*TASK DETAILS*: Look over the lines below. Report each one that includes the string "ejecutar".

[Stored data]
□ □ □

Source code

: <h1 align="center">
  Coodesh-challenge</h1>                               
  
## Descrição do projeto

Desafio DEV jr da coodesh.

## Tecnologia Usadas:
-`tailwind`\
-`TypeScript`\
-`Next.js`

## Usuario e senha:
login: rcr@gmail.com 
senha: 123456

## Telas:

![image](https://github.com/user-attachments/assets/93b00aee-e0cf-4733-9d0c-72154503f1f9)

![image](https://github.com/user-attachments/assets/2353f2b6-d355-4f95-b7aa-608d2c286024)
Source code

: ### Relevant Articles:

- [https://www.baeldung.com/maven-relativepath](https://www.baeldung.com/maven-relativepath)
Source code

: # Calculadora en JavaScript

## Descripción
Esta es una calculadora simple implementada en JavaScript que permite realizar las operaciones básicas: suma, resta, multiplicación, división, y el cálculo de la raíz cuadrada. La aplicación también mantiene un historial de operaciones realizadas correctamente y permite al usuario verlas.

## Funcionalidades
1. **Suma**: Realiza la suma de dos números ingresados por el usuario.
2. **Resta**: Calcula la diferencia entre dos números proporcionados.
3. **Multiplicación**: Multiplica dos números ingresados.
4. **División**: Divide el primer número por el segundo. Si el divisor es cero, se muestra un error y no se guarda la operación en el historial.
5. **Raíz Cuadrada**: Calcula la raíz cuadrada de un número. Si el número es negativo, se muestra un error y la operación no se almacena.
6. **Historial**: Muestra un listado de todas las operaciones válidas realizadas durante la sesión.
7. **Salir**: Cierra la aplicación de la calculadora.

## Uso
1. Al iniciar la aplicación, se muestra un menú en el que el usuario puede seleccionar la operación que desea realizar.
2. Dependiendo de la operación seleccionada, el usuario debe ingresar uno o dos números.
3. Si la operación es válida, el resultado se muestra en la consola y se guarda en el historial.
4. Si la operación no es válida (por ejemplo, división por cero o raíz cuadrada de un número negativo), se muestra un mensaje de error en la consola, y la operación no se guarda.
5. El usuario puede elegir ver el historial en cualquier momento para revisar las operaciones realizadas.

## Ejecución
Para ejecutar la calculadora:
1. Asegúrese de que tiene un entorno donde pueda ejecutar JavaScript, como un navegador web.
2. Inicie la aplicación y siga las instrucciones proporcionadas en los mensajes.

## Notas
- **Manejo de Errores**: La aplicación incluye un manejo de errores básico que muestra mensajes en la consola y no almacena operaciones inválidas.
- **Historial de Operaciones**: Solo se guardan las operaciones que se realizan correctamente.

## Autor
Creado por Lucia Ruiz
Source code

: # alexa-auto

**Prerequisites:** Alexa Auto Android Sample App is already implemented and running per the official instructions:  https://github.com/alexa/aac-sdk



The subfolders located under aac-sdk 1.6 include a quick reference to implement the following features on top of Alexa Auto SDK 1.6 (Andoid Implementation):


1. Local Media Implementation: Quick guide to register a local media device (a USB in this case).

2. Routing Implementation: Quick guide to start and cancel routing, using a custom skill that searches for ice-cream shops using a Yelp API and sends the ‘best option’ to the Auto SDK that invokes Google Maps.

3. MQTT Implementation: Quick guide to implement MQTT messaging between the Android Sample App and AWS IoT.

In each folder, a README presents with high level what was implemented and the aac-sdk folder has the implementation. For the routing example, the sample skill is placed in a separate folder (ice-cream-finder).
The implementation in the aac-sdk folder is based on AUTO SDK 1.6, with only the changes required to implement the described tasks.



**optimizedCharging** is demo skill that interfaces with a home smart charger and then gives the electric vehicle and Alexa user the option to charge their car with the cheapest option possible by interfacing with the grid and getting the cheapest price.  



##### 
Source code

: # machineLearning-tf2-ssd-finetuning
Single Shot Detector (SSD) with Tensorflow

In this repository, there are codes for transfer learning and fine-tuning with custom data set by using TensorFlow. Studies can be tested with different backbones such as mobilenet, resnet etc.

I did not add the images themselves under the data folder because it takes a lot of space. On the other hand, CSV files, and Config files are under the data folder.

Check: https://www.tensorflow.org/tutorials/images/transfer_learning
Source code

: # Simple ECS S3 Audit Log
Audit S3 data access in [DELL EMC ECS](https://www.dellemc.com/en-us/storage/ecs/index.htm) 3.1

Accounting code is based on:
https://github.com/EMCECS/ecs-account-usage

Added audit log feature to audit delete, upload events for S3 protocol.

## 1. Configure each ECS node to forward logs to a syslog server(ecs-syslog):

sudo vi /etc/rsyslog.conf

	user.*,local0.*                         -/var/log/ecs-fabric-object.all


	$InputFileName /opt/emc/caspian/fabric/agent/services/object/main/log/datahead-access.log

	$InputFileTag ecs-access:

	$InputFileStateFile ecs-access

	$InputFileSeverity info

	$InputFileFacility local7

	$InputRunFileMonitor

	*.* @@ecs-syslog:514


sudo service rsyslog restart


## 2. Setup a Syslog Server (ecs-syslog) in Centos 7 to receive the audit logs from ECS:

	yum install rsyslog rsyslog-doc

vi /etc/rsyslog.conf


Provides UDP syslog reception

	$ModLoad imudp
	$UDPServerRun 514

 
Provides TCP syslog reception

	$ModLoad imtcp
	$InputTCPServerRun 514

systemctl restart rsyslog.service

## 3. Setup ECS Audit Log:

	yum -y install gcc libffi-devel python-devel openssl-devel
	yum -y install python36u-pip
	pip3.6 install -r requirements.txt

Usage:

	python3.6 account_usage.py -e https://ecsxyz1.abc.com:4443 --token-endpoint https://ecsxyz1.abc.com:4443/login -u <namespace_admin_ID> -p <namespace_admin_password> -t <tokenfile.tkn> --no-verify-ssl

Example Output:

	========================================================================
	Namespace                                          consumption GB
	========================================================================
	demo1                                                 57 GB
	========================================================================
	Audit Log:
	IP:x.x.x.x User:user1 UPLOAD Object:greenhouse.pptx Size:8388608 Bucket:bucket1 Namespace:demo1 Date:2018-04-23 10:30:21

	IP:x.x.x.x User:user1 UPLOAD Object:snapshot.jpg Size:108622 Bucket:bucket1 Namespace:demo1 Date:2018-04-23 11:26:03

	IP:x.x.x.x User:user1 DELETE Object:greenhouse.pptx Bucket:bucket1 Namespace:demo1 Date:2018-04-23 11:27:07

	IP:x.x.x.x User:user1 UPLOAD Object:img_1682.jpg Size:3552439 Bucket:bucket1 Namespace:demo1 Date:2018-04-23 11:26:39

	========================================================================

□ □ □

*REPLY*:
Para ejecutar la calculadora:
1. Asegúrese de que tiene un entorno donde pueda ejecutar JavaScript, como un navegador web.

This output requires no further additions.